If you’re an investor or market watcher, it’s not unreasonable to have a bit of whiplash.
Markets from stocks to credit nosedived to start 2016 before making a fairy-tale-like comeback.
According to Blackstone CEO Steve Schwarzman, even though this turnaround could engender some cheery feelings, you shouldn’t get too comfortable because the market is actually a bit dicey.
“The market tantrum in the first part of the year resulted in lots of dislocation, some of which has normalized, some of which has not,” he said in the company’s quarterly earnings call Thursday.
“For example, many hedge funds were caught wrong footed in a classic short squeeze when the markets rebounded in March. Segments of the debt market still remain under considerable pressure. Investment sentiment is fragile and characterized by significant caution around choppy economic data, negative rates, political rhetoric and other factors.”
Schwarzman clearly has a litany of legitimate issues with the market, and he supports his relative bearishness with a little data on investing returns this year.
“If you had been invested in the typical portfolio, mostly equities and fixed incomes, you would have made basically no money so far this year as well as all of last year,” he said.
“Most pension funds is one example, obviously [they] can’t reach their actuarial targets of 7% to 8% at the rates of return we’ve seen in the public markets and that’s not even addressing the issue of volatility.”
Schwarzman isn’t the first to make this point. Goldman Sachs CFO Harvey Schwartz said on a recent conference call that nearly 80% of the largest active US equity mutual funds underperformed their benchmarks in the first quarter.

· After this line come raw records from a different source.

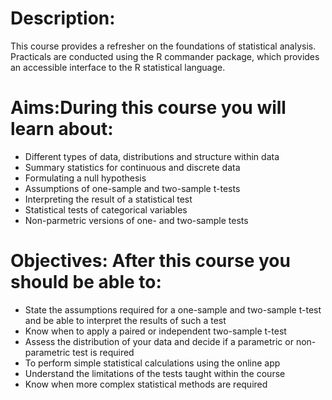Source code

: # Description: 
This course provides a refresher on the foundations of statistical analysis. Practicals are conducted using the R commander package, which provides an accessible interface to the R statistical language. 

# Aims:During this course you will learn about:

- Different types of data, distributions and structure within data
- Summary statistics for continuous and discrete data
- Formulating a null hypothesis
- Assumptions of one-sample and two-sample t-tests
- Interpreting the result of a statistical test
- Statistical tests of categorical variables
- Non-parmetric versions of one- and two-sample tests

# Objectives: After this course you should be able to:

- State the assumptions required for a one-sample and two-sample t-test and be able to interpret the results of such a test
- Know when to apply a paired or independent two-sample t-test
- Assess the distribution of your data and decide if a parametric or non-parametric test is required
- To perform simple statistical calculations using the online app
- Understand the limitations of the tests taught within the course
- Know when more complex statistical methods are required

Thomson ReutersSchwarzman, Chairman and CEO of The Blackstone Group, looks on during an interview with Bartiromo, on her Fox Business Network show; “Opening Bell with Maria Bartiromo” in New York
Hedge funds meanwhile are getting walloped. Investors pulled nearly $15 billion from hedge funds in the first quarter — their worst withdrawals in years, according to Hedge Fund Research.“How can investors generate sustained positive returns against this type of turbulence?” asked Schwarzman. “The answer is many can’t, at least in the traditional areas of money management. We’re increasingly looking to the alternative area as a result.”
Surprise! Schwarzman is pitching Blackstone’s investment funds as a part of the solution. Blackstone is an alternative manager offering private equity, hedge fund and credit funds, and the purpose of the call is to convince large investors in the firm on the future of the company.
That means we are getting a bit of a sales pitch from Schwarzman.
Still, it is still interesting to get a peek inside the view of one of the world’s heavyweight investors. Which, it appears, is fairly downtrodden for the average mom and pop investor.
Tread lightly, you never know when a “fragile” market is going to shatter.